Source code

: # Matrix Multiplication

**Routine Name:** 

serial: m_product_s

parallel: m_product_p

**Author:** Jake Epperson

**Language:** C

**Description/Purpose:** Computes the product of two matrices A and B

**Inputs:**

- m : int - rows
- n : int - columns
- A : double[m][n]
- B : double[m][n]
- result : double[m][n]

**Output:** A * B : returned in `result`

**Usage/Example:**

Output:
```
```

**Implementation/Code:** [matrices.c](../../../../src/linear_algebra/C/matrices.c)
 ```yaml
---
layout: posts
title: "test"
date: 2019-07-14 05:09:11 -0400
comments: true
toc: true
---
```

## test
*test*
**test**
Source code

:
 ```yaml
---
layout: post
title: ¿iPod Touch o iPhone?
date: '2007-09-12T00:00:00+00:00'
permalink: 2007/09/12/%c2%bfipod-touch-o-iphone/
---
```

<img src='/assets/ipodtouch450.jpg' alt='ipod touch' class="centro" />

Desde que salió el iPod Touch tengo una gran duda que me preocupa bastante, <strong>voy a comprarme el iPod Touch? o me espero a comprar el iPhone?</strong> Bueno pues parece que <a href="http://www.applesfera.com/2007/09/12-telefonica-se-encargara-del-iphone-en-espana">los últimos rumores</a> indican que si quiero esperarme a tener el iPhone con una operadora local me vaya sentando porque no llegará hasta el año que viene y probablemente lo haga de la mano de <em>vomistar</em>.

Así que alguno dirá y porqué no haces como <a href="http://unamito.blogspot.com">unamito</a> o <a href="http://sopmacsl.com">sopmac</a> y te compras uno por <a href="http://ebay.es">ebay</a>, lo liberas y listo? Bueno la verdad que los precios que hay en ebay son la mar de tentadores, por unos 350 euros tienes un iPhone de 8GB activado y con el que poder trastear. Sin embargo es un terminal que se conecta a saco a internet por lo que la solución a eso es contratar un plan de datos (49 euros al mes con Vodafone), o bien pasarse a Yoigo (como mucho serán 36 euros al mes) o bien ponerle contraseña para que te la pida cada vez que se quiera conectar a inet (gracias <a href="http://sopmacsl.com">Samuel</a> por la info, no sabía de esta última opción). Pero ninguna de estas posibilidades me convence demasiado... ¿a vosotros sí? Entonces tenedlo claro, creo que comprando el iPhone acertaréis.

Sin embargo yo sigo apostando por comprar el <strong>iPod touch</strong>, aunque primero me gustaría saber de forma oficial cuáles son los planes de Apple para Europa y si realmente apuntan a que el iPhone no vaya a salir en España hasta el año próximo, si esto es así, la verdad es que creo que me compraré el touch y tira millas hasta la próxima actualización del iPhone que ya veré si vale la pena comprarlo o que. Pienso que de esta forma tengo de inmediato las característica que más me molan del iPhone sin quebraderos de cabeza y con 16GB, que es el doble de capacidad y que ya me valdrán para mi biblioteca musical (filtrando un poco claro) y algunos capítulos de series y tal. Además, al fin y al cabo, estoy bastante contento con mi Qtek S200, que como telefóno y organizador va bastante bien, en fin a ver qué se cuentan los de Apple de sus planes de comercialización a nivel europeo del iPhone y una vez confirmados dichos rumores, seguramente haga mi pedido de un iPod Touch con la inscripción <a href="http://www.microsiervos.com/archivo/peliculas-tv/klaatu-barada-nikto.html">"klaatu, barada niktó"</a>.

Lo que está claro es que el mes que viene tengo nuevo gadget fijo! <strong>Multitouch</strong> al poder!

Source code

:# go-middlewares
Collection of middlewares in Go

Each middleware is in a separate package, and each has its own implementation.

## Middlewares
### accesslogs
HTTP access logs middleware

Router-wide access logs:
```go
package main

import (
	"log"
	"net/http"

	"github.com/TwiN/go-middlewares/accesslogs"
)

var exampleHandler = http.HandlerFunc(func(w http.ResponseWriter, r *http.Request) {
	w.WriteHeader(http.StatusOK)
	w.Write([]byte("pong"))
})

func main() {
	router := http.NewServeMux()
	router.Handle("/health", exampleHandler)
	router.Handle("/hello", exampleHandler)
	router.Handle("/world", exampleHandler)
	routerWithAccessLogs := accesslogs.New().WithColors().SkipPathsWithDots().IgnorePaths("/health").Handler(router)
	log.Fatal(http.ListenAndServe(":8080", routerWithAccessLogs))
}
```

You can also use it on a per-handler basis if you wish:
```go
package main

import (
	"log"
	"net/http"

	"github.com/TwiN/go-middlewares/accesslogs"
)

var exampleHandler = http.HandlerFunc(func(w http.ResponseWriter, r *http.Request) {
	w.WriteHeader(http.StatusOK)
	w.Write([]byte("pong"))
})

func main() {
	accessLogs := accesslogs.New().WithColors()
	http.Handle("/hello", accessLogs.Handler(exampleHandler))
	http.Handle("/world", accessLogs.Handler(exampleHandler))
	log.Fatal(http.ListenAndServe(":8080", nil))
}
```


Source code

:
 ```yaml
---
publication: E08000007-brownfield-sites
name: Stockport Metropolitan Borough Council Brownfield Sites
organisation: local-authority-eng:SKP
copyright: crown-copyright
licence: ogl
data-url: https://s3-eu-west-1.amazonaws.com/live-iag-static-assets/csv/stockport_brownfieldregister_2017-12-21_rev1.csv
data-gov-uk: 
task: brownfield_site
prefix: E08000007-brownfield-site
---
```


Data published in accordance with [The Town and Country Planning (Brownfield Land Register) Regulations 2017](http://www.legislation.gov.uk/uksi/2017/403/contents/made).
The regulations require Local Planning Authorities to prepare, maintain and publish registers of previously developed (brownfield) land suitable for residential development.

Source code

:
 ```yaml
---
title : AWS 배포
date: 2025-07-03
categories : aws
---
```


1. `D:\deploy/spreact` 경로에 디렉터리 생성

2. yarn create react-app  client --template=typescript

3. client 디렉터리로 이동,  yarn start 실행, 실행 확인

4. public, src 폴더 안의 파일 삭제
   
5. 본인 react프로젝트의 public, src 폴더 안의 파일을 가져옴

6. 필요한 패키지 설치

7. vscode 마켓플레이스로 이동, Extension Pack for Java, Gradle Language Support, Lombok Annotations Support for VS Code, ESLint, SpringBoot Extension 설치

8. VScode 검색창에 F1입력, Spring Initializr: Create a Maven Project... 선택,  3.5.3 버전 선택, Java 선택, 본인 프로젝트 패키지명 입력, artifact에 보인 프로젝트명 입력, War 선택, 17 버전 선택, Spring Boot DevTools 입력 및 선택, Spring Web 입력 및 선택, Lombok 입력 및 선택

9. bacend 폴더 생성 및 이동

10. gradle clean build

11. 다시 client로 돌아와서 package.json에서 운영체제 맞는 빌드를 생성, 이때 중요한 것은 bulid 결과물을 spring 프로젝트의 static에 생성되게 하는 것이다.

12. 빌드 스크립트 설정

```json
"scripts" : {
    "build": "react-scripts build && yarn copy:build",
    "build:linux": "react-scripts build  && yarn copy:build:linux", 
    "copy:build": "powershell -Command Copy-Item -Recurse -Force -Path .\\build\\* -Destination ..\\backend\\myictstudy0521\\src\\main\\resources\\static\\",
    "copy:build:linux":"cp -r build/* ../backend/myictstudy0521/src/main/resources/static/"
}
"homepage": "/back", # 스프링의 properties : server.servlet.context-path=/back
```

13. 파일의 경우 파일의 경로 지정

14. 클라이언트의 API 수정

* **Work task**: What's needed is an exact copy of every entry.

* **Answer area**:
Source code

: # Matrix Multiplication

**Routine Name:** 

serial: m_product_s

parallel: m_product_p

**Author:** Jake Epperson

**Language:** C

**Description/Purpose:** Computes the product of two matrices A and B

**Inputs:**

- m : int - rows
- n : int - columns
- A : double[m][n]
- B : double[m][n]
- result : double[m][n]

**Output:** A * B : returned in `result`

**Usage/Example:**

Output:
```
```

**Implementation/Code:** [matrices.c](../../../../src/linear_algebra/C/matrices.c)
 ```yaml
---
layout: posts
title: "test"
date: 2019-07-14 05:09:11 -0400
comments: true
toc: true
---
```

## test
*test*
**test**
Source code

:
 ```yaml
---
layout: post
title: ¿iPod Touch o iPhone?
date: '2007-09-12T00:00:00+00:00'
permalink: 2007/09/12/%c2%bfipod-touch-o-iphone/
---
```

<img src='/assets/ipodtouch450.jpg' alt='ipod touch' class="centro" />

Desde que salió el iPod Touch tengo una gran duda que me preocupa bastante, <strong>voy a comprarme el iPod Touch? o me espero a comprar el iPhone?</strong> Bueno pues parece que <a href="http://www.applesfera.com/2007/09/12-telefonica-se-encargara-del-iphone-en-espana">los últimos rumores</a> indican que si quiero esperarme a tener el iPhone con una operadora local me vaya sentando porque no llegará hasta el año que viene y probablemente lo haga de la mano de <em>vomistar</em>.

Así que alguno dirá y porqué no haces como <a href="http://unamito.blogspot.com">unamito</a> o <a href="http://sopmacsl.com">sopmac</a> y te compras uno por <a href="http://ebay.es">ebay</a>, lo liberas y listo? Bueno la verdad que los precios que hay en ebay son la mar de tentadores, por unos 350 euros tienes un iPhone de 8GB activado y con el que poder trastear. Sin embargo es un terminal que se conecta a saco a internet por lo que la solución a eso es contratar un plan de datos (49 euros al mes con Vodafone), o bien pasarse a Yoigo (como mucho serán 36 euros al mes) o bien ponerle contraseña para que te la pida cada vez que se quiera conectar a inet (gracias <a href="http://sopmacsl.com">Samuel</a> por la info, no sabía de esta última opción). Pero ninguna de estas posibilidades me convence demasiado... ¿a vosotros sí? Entonces tenedlo claro, creo que comprando el iPhone acertaréis.

Sin embargo yo sigo apostando por comprar el <strong>iPod touch</strong>, aunque primero me gustaría saber de forma oficial cuáles son los planes de Apple para Europa y si realmente apuntan a que el iPhone no vaya a salir en España hasta el año próximo, si esto es así, la verdad es que creo que me compraré el touch y tira millas hasta la próxima actualización del iPhone que ya veré si vale la pena comprarlo o que. Pienso que de esta forma tengo de inmediato las característica que más me molan del iPhone sin quebraderos de cabeza y con 16GB, que es el doble de capacidad y que ya me valdrán para mi biblioteca musical (filtrando un poco claro) y algunos capítulos de series y tal. Además, al fin y al cabo, estoy bastante contento con mi Qtek S200, que como telefóno y organizador va bastante bien, en fin a ver qué se cuentan los de Apple de sus planes de comercialización a nivel europeo del iPhone y una vez confirmados dichos rumores, seguramente haga mi pedido de un iPod Touch con la inscripción <a href="http://www.microsiervos.com/archivo/peliculas-tv/klaatu-barada-nikto.html">"klaatu, barada niktó"</a>.

Lo que está claro es que el mes que viene tengo nuevo gadget fijo! <strong>Multitouch</strong> al poder!

Source code

:# go-middlewares
Collection of middlewares in Go

Each middleware is in a separate package, and each has its own implementation.

## Middlewares
### accesslogs
HTTP access logs middleware

Router-wide access logs:
```go
package main

import (
	"log"
	"net/http"

	"github.com/TwiN/go-middlewares/accesslogs"
)

var exampleHandler = http.HandlerFunc(func(w http.ResponseWriter, r *http.Request) {
	w.WriteHeader(http.StatusOK)
	w.Write([]byte("pong"))
})

func main() {
	router := http.NewServeMux()
	router.Handle("/health", exampleHandler)
	router.Handle("/hello", exampleHandler)
	router.Handle("/world", exampleHandler)
	routerWithAccessLogs := accesslogs.New().WithColors().SkipPathsWithDots().IgnorePaths("/health").Handler(router)
	log.Fatal(http.ListenAndServe(":8080", routerWithAccessLogs))
}
```

You can also use it on a per-handler basis if you wish:
```go
package main

import (
	"log"
	"net/http"

	"github.com/TwiN/go-middlewares/accesslogs"
)

var exampleHandler = http.HandlerFunc(func(w http.ResponseWriter, r *http.Request) {
	w.WriteHeader(http.StatusOK)
	w.Write([]byte("pong"))
})

func main() {
	accessLogs := accesslogs.New().WithColors()
	http.Handle("/hello", accessLogs.Handler(exampleHandler))
	http.Handle("/world", accessLogs.Handler(exampleHandler))
	log.Fatal(http.ListenAndServe(":8080", nil))
}
```


Source code

:
 ```yaml
---
publication: E08000007-brownfield-sites
name: Stockport Metropolitan Borough Council Brownfield Sites
organisation: local-authority-eng:SKP
copyright: crown-copyright
licence: ogl
data-url: https://s3-eu-west-1.amazonaws.com/live-iag-static-assets/csv/stockport_brownfieldregister_2017-12-21_rev1.csv
data-gov-uk: 
task: brownfield_site
prefix: E08000007-brownfield-site
---
```


Data published in accordance with [The Town and Country Planning (Brownfield Land Register) Regulations 2017](http://www.legislation.gov.uk/uksi/2017/403/contents/made).
The regulations require Local Planning Authorities to prepare, maintain and publish registers of previously developed (brownfield) land suitable for residential development.

Source code

:
 ```yaml
---
title : AWS 배포
date: 2025-07-03
categories : aws
---
```


1. `D:\deploy/spreact` 경로에 디렉터리 생성

2. yarn create react-app  client --template=typescript

3. client 디렉터리로 이동,  yarn start 실행, 실행 확인

4. public, src 폴더 안의 파일 삭제
   
5. 본인 react프로젝트의 public, src 폴더 안의 파일을 가져옴

6. 필요한 패키지 설치

7. vscode 마켓플레이스로 이동, Extension Pack for Java, Gradle Language Support, Lombok Annotations Support for VS Code, ESLint, SpringBoot Extension 설치

8. VScode 검색창에 F1입력, Spring Initializr: Create a Maven Project... 선택,  3.5.3 버전 선택, Java 선택, 본인 프로젝트 패키지명 입력, artifact에 보인 프로젝트명 입력, War 선택, 17 버전 선택, Spring Boot DevTools 입력 및 선택, Spring Web 입력 및 선택, Lombok 입력 및 선택

9. bacend 폴더 생성 및 이동

10. gradle clean build

11. 다시 client로 돌아와서 package.json에서 운영체제 맞는 빌드를 생성, 이때 중요한 것은 bulid 결과물을 spring 프로젝트의 static에 생성되게 하는 것이다.

12. 빌드 스크립트 설정

```json
"scripts" : {
    "build": "react-scripts build && yarn copy:build",
    "build:linux": "react-scripts build  && yarn copy:build:linux", 
    "copy:build": "powershell -Command Copy-Item -Recurse -Force -Path .\\build\\* -Destination ..\\backend\\myictstudy0521\\src\\main\\resources\\static\\",
    "copy:build:linux":"cp -r build/* ../backend/myictstudy0521/src/main/resources/static/"
}
"homepage": "/back", # 스프링의 properties : server.servlet.context-path=/back
```

13. 파일의 경우 파일의 경로 지정

14. 클라이언트의 API 수정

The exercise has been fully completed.